*** Opening of TASK INPUT ***

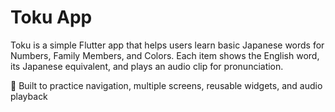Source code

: # Toku App

Toku is a simple Flutter app that helps users learn basic Japanese words for Numbers, Family Members, and Colors. Each item shows the English word, its Japanese equivalent, and plays an audio clip for pronunciation.

🎯 Built to practice navigation, multiple screens, reusable widgets, and audio playback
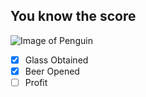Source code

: 
## You know the score

![Image of Penguin](https://res.cloudinary.com/uktv/image/upload/b_rgb:000000,w_880,h_495/v1390397872/fhn7rro0iy24phgq6bzd.jpg)


- [x] Glass Obtained
- [x] Beer Opened
- [ ] Profit
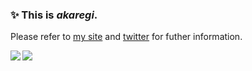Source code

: ### ✨ This is *akaregi*.

Please refer to [my site](https://www.fedyya.net) and [twitter](https://twitter.com/akgmoegi) for futher information.

<a href="https://github.com/anuraghazra/github-readme-stats">
  <img align="left" src="https://github-readme-stats.vercel.app/api?username=akaregi&count_private=true&show_icons=true&theme=nord" />
</a>
<a href="https://github.com/anuraghazra/github-readme-stats">
  <img align="left" src="https://github-readme-stats.vercel.app/api/top-langs/?username=akaregi&theme=nord" />
</a>
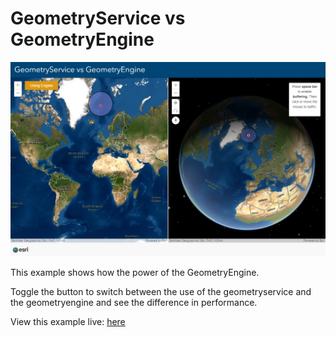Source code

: # GeometryService vs GeometryEngine
![GeometryEngine](../images/GeometryEngine.png)

This example shows how the power of the GeometryEngine.


Toggle the button to switch between the use of the geometryservice and the geometryengine and see the difference in performance. 


View this example live:
[here](https://esrinederland.github.io/CoolMaps/GeometryEngine/geometryengine.html)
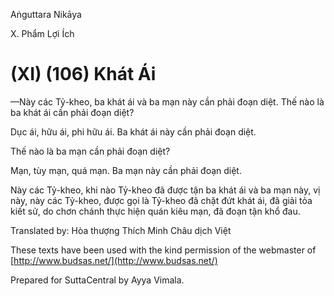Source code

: Aṅguttara Nikāya

X. Phẩm Lợi Ích

# (XI) (106) Khát Ái

—Này các Tỷ-kheo, ba khát ái và ba mạn này cần phải đoạn diệt. Thế nào là ba khát ái cần phải đoạn diệt?

Dục ái, hữu ái, phi hữu ái. Ba khát ái này cần phải đoạn diệt.

Thế nào là ba mạn cần phải đoạn diệt?

Mạn, tùy mạn, quá mạn. Ba mạn này cần phải đoạn diệt.

Này các Tỷ-kheo, khi nào Tỷ-kheo đã được tận ba khát ái và ba mạn này, vị này, này các Tỷ-kheo, được gọi là Tỷ-kheo đã chặt đứt khát ái, đã giải tỏa kiết sử, do chơn chánh thực hiện quán kiêu mạn, đã đoạn tận khổ đau.

Translated by: Hòa thượng Thích Minh Châu dịch Việt

These texts have been used with the kind permission of the webmaster of [http://www.budsas.net/](http://www.budsas.net/)

Prepared for SuttaCentral by Ayya Vimala.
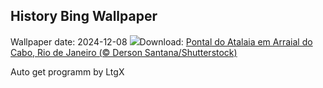 ## History Bing Wallpaper
Wallpaper date: 2024-12-08
![](https://www.bing.com/th?id=OHR.ArraialdoCabo_PT-BR0624214500_UHD.jpg&w=1000)Download: [Pontal do Atalaia em Arraial do Cabo, Rio de Janeiro (© Derson Santana/Shutterstock)](https://www.bing.com/th?id=OHR.ArraialdoCabo_PT-BR0624214500_UHD.jpg)

Auto get programm by LtgX
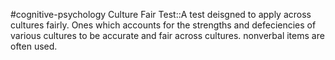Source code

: #cognitive-psychology 
Culture Fair Test::A test deisgned to apply across cultures fairly. Ones which accounts for the strengths and defeciencies of various cultures to be accurate and fair across cultures. nonverbal items are often used.
<!--SR:!2024-04-09,3,250-->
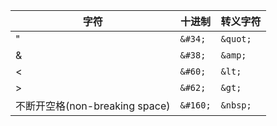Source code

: | 字符                           | 十进制   | 转义字符 |
| ------------------------------ | -------- | -------- |
| "                              | `&#34;`  | `&quot;` |
| &                              | `&#38;`  | `&amp;`  |
| <                              | `&#60;`  | `&lt;`   |
| >                              | `&#62;`  | `&gt;`   |
| 不断开空格(non-breaking space) | `&#160;` | `&nbsp;` |
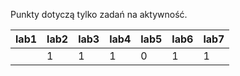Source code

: Punkty dotyczą tylko zadań na aktywność.

| lab1 | lab2 | lab3 | lab4 | lab5 | lab6 | lab7 |
|------|------|------|------|------|------|------|
|      |    1 |    1 |    1 |    0 |    1 |    1 |
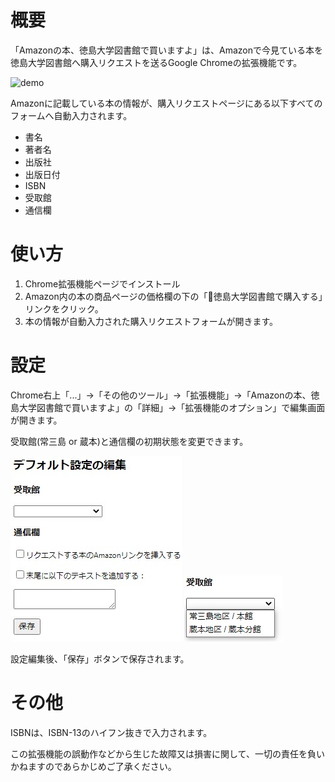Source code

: # 概要
「Amazonの本、徳島大学図書館で買いますよ」は、Amazonで今見ている本を徳島大学図書館へ購入リクエストを送るGoogle Chromeの拡張機能です。

![demo](output.gif)

Amazonに記載している本の情報が、購入リクエストページにある以下すべてのフォームへ自動入力されます。
- 書名
- 著者名
- 出版社
- 出版日付
- ISBN
- 受取館
- 通信欄

# 使い方
1. Chrome拡張機能ページでインストール
2. Amazon内の本の商品ページの価格欄の下の「🏫徳島大学図書館で購入する」リンクをクリック。
3. 本の情報が自動入力された購入リクエストフォームが開きます。

# 設定
Chrome右上「...」→「その他のツール」→「拡張機能」→「Amazonの本、徳島大学図書館で買いますよ」の「詳細」→「拡張機能のオプション」で編集画面が開きます。

受取館(常三島 or 蔵本)と通信欄の初期状態を変更できます。

![setting](defaultSetting.jpg)
![uketori](uketori.jpg)

設定編集後、「保存」ボタンで保存されます。

# その他
ISBNは、ISBN-13のハイフン抜きで入力されます。

この拡張機能の誤動作などから生じた故障又は損害に関して、一切の責任を負いかねますのであらかじめご了承ください。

*** Close of TASK INPUT ***

WHAT YOU ARE ASKED TO DO. Tell how many lines of the data above hold the string "audio". Give only the number.

RESPONSE. 2